There is nothing wrong with Method 2, but it depends on what you are trying to achieve.
However, in method 1, you never allocate space for the pointer Base *base_ptr
and then you play it out, which is why your program crashes.
This and notice that I removed the cast because when needed in C ++ it is not needed in c
der_ptr = malloc(sizeof(Derived));
allocates space for one int
and one pointer, so sizeof(Derived) = sizeof(int) + sizeof(void *)

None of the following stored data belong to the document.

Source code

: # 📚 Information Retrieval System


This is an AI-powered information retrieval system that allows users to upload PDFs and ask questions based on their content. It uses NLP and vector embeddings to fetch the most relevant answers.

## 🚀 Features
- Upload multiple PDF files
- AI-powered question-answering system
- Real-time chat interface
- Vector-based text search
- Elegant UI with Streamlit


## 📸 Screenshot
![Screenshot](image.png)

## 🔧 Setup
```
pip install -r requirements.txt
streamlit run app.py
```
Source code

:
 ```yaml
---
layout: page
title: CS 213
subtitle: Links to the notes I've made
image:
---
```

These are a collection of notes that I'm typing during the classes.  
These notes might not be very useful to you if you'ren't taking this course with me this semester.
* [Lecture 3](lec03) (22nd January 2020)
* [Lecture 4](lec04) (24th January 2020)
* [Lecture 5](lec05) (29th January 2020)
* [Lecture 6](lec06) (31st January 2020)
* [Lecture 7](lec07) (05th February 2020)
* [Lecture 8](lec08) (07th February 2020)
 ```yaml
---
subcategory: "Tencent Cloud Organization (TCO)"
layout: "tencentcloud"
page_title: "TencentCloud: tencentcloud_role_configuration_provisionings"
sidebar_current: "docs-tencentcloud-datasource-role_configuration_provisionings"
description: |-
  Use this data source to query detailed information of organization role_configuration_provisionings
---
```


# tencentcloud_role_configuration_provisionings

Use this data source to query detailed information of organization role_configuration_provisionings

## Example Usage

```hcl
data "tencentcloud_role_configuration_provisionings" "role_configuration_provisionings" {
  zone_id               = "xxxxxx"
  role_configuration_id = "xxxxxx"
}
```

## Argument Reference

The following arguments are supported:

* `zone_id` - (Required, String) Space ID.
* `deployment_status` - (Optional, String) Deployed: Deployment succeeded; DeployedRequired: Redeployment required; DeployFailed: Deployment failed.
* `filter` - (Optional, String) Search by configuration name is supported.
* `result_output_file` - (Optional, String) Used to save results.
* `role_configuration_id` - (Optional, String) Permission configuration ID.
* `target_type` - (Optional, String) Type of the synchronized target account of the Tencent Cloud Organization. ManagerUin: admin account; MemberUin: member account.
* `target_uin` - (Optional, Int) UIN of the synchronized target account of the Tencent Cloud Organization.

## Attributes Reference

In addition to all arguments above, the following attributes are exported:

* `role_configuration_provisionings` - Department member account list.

if you want to access an element a
base_ptr
, you need to allocate space for it, after allocating for der_ptr
and checking that the allocation was successful, you then allocate an element for it base_ptr
like this
der_ptr->base_ptr = malloc(sizeof(Base));
and then you can access the item base_ptr
a
.
Also, note that unlike the operator new
in C ++, which performs some operations with exceptional handling when not present, in c you have to check that you malloc
returned a valid pointer, it returns on error NULL
.
So your method 1 should work like this
#include<stdio.h>
#include<stdlib.h>
typedef struct base_class
{
int a;
} Base;
/*
typedef struct derived_class
{
int b;
Base *base_ptr;
} Derived;
*/
/* the order matters, this way you can cast Derived to Base */
typedef struct derived_class
{
Base *base_ptr;
int b;
} Derived;
int main(void) {
Derived *der_ptr;
der_ptr = malloc(sizeof(Derived));
if (der_ptr == NULL)
return 1;
der_ptr->b = 5;
der_ptr->base_ptr = malloc(sizeof(Base));
if (der_ptr->base_ptr == NULL)
{
free(der_ptr);
return 2;
}
der_ptr->base_ptr->a = 10;
printf("%d %d", der_ptr->b, der_ptr->base_ptr->a);
free(der_ptr->base_ptr);
free(der_ptr);
}
and note that you can now cast Derived *
in Base *
when members are in that order.
As others have already pointed out, you are not allocating memory for Base, so method 1 will result in random access to some location in memory.
If you are interested in implementing OO and higher-level programming interfaces in C, I recommend taking a close look at libCello , you will be surprised at the expressiveness.